If people had no internal motivation to pay for something freely sharable, all
these companies should be begging on streetcorners. And yet Microsoft, Disney,
and Warner Bros. are far from charity cases.

I think that while people are aware that copying is not the same as stealing a
physical object, they are also somewhat aware that it deprives the creator. In
this sense, it's not unlike how people guiltily shuffle off as a street
performer passes the hat around: they are aware of the expectation of payment,
of the social obligation to reciprocate when someone gives you something of
value, even if that thing is intangible and cost little to produce. This
social obligation is enough to cause some people to pay.

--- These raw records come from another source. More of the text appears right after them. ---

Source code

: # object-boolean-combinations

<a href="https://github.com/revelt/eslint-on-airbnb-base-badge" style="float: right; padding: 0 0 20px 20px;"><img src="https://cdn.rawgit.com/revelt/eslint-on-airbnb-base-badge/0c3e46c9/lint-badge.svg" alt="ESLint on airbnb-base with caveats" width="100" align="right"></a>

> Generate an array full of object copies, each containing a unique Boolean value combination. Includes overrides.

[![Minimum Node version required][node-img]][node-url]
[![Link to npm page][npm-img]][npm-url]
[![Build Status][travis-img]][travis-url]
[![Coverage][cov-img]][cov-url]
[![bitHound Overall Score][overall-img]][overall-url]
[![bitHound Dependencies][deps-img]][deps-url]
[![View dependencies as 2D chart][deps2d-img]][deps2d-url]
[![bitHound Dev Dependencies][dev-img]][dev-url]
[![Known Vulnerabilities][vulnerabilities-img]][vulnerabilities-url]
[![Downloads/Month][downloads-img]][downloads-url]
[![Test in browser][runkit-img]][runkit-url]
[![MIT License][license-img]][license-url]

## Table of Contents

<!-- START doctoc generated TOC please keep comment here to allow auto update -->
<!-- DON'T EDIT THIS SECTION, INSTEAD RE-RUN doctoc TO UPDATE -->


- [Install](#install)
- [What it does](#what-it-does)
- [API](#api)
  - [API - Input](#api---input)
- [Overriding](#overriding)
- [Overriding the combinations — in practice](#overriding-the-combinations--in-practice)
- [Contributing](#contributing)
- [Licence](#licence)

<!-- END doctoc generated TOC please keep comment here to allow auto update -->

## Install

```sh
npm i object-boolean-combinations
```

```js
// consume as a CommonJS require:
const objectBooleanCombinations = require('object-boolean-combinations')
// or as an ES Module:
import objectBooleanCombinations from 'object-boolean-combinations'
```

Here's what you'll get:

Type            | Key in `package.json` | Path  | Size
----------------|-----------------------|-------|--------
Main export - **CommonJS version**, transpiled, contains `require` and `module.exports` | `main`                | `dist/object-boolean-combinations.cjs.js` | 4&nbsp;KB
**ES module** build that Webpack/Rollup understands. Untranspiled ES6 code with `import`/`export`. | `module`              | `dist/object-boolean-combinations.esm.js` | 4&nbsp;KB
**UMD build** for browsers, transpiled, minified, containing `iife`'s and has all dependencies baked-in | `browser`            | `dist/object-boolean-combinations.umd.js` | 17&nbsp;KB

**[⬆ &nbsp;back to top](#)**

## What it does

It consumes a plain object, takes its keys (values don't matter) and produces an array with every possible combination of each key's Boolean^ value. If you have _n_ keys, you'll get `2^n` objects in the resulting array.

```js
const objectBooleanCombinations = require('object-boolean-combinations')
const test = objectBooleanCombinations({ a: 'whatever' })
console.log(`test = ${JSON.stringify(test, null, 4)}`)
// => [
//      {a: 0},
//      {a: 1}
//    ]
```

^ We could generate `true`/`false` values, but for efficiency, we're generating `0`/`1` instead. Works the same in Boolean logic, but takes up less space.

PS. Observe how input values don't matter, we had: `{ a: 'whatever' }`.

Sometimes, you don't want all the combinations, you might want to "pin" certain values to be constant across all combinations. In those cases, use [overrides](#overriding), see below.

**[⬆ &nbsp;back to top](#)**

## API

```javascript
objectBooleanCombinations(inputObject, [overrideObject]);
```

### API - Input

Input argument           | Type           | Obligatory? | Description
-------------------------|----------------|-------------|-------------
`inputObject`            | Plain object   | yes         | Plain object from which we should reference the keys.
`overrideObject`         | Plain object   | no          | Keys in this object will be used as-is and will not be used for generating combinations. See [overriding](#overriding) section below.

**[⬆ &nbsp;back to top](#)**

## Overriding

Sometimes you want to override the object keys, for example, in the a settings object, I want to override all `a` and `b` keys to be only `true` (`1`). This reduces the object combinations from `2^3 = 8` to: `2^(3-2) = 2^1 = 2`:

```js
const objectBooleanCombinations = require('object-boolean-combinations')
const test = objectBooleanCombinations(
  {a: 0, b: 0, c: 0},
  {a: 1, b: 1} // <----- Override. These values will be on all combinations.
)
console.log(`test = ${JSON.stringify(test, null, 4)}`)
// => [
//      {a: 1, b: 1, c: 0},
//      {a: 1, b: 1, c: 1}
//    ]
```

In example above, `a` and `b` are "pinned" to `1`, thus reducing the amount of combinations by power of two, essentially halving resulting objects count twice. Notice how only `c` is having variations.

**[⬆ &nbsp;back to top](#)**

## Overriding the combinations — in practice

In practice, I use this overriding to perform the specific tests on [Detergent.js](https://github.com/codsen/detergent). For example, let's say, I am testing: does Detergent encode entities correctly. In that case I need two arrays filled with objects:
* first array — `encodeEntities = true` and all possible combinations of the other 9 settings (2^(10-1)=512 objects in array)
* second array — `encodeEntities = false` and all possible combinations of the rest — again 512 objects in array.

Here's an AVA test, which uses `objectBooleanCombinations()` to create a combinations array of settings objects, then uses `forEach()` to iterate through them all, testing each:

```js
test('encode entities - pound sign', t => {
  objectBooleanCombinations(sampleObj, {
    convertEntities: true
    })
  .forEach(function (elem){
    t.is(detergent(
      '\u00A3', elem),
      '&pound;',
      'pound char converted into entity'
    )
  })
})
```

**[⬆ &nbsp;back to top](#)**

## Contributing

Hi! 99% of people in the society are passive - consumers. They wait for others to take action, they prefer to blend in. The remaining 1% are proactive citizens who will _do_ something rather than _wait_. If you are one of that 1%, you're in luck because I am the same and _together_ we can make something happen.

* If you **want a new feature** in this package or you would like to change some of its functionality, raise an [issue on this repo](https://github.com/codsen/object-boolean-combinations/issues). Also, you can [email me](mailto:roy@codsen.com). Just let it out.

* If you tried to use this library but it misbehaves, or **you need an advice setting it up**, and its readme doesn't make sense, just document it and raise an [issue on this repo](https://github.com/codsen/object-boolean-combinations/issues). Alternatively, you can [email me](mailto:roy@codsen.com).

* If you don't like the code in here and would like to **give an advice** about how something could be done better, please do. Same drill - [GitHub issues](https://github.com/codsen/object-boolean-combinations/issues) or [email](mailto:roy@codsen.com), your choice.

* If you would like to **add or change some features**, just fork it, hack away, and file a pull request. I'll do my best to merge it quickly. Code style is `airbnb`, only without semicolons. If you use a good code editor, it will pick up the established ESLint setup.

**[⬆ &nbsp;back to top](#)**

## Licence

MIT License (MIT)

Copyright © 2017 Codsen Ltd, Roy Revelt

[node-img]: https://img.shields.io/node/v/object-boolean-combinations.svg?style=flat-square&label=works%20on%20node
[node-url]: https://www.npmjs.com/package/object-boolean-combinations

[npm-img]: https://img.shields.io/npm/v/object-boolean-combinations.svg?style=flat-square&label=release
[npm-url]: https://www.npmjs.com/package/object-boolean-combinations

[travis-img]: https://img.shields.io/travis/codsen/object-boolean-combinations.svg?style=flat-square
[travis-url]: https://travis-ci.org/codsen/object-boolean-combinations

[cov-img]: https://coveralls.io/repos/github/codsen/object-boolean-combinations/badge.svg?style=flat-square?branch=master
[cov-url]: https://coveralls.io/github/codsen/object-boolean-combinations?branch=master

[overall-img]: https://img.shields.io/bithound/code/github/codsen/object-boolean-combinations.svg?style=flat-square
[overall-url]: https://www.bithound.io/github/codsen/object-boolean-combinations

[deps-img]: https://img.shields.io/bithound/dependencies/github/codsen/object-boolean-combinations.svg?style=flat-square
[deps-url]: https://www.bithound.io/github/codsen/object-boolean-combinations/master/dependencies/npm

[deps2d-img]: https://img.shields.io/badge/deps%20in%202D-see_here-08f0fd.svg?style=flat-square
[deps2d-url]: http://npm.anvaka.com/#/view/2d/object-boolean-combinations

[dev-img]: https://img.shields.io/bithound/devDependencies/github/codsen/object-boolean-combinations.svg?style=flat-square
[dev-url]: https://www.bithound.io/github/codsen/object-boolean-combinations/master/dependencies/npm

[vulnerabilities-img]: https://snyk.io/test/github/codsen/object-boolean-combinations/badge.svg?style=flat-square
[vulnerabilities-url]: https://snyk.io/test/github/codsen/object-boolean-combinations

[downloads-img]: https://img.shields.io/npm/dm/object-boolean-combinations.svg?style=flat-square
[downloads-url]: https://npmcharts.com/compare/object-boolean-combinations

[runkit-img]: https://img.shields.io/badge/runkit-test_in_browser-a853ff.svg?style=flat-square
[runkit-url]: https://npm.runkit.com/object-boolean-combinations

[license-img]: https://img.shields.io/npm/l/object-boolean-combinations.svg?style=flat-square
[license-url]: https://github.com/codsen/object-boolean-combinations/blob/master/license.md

Software benefits from other unwritten social rules as well. For example, it
is less socially acceptable to pirate software that you use to make money.
Likewise, it's less acceptable to give pirated software as a gift. I think the
strength of these social rules varies among cultures, which would explain why
piracy is more popular in some countries than others, even when the goods are
affordable.

And software further benefits from the unknowable costs associated with
piracy. If a pirated product doesn't run, has a bug, or installs malware, you
have no recompense. And, of course, there's the fact that piracy _is_
illegal... If someone can prove you pirated software, it will cost you (it's
admittedly hard to prove for individuals, but easy for corporations with
disgruntled employees).

So the software business model is tenuous in that it relies mostly on social
norms, but it is viable.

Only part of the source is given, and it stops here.